Alokananda Chakraborty

Mudra, Delhi, eases out 15 employees; strives for competitiveness

Fifteen employees at Mudra’s Delhi office were offered a severance package recently. Most of these people were in the studio and in media operations at the agency

Mudra Communications' Delhi office is in the midst of the biggest churning ever. Close on the heels of the departure of senior vice-president Nita Kapoor in February, at least 15 employees at the branch office were offered a severance package with a day's notice. These people were asked to go on February 28, and the move takes the staff strength at the branch down to 96 from around 111 at the turn of the new year. "The whole effort was aimed at rightsizing the Delhi branch and drive competitiveness," says Hemant Mishra, executive vice-president.

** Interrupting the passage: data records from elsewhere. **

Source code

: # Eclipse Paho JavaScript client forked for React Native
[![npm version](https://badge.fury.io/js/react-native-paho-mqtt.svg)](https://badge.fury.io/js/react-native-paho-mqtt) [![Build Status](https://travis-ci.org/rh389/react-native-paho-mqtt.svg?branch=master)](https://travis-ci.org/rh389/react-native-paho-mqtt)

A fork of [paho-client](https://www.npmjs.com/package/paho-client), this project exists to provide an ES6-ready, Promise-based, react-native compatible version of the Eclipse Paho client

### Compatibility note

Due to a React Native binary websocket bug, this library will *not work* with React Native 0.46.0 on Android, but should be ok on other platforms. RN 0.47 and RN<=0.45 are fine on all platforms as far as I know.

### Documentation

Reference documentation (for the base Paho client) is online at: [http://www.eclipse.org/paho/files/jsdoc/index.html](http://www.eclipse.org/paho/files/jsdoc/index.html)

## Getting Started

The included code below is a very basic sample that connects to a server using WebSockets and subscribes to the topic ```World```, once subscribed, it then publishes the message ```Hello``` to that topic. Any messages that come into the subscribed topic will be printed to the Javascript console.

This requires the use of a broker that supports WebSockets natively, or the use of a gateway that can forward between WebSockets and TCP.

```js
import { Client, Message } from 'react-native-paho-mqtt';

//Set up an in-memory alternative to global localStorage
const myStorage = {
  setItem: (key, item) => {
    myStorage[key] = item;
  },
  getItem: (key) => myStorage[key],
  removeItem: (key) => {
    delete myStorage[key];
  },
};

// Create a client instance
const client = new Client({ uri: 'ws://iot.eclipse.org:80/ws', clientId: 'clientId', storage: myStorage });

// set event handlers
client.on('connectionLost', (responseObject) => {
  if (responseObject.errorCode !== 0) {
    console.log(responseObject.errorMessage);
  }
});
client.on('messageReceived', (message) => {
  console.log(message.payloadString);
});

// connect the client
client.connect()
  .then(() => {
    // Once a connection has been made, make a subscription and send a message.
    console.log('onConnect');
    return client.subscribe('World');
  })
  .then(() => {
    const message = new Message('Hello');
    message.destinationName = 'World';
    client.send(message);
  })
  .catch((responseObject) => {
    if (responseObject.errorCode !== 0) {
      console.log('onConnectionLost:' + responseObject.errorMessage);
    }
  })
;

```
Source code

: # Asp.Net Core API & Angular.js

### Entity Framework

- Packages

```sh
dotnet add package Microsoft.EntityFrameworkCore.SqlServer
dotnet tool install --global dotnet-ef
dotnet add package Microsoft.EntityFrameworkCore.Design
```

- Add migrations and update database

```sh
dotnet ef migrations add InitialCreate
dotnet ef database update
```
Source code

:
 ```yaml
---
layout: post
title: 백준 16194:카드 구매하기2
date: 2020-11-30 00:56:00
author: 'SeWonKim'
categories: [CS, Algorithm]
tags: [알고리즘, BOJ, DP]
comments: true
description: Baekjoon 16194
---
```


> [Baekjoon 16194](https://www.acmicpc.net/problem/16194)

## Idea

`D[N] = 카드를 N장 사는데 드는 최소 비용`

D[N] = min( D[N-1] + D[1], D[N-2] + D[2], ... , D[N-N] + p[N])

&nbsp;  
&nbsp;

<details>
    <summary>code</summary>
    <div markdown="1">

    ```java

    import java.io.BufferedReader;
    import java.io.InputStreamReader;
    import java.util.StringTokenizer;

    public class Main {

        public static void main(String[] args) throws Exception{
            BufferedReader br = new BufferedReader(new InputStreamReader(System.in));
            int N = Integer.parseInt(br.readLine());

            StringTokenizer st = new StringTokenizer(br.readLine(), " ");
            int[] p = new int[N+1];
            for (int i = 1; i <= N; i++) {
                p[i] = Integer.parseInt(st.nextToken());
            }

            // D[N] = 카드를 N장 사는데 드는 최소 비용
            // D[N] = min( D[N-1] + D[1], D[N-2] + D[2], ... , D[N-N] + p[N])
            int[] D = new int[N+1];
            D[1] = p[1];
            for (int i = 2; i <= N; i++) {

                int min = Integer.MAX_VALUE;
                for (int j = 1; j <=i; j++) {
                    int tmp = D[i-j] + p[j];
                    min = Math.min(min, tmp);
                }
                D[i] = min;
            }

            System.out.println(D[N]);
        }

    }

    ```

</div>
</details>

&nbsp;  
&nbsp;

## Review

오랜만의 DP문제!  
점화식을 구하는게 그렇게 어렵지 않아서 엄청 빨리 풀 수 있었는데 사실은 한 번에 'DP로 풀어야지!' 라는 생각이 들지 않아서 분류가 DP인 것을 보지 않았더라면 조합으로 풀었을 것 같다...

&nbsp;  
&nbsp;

Mishra explains the reason for the decision. "When I took over in September (2001), I realised there were a lot of people in various departments who were not being utilised fully. Most of these people were in the studio and in media operations. And some of them have been around since the time Mudra was set up. Many of these guys did not/were not able to keep up and adapt to the changes in the industry or with changing technology. My effort has been to do away with the excess staff."

The development assumes significance when seen against the backdrop of two interesting developments. One, the departure of key professionals from the branch with disturbing regularity. Mudra's Delhi office has, in the last six months, witnessed the departure of four very senior and talented people - Nita Kapoor, Samit Sinha (ex-COO, Mudra, in August last) and the creative duo Freddy Birdy and Naved Akhtar (December last). Two, the report doing its rounds that DDB, which has a 10 per cent stake in the agency currently, is looking to "substantially" hike its stake in the Ahmedabad-headquartered agency by the year end. In fact, if industry buzz is anything to go by, "a lot of Mudra's recent efforts are aimed at cleaning up its act, and look lean and competitive when DDB comes in to take the tally".

No confirmation was available on either of these from the official sources at Mudra. Mishra, for one, is quick to dismiss all of this as "pure gossip". "At least we have no information here that such a thing (DDB hiking stake in Mudra) may be happening," he says. He, however, specified the terms of the severance package. "We have given these people one-month's salary in lieu of each year they have put in at Mudra. The biggest package has gone to somebody who had served 17 years here and he took away 17 months' salary. I guess that is a very fair deal. Many of them would have retired in some time. Instead of letting them retire in due course, we have actually paid them to leave," points out Mishra.

Mishra says the whole exercise was done to ensure there was minimum pain. "Mudra has never retrenched people; that's not our culture. Even when agencies like HTA, Lowe, Contract were laying off people, we trying to ‘find' work for some of our people and keep them employed. However, over time, if there are six people in your office who are working hard, and there are another four who are not, you realise you can't get the efficiencies you desire."

With this round of rightsizing behind him, Mishra is working at the two big tasks on his agenda now - drive creative leadership and strengthen the planning department at Mudra's Delhi office. © 2002 agencyfaqs!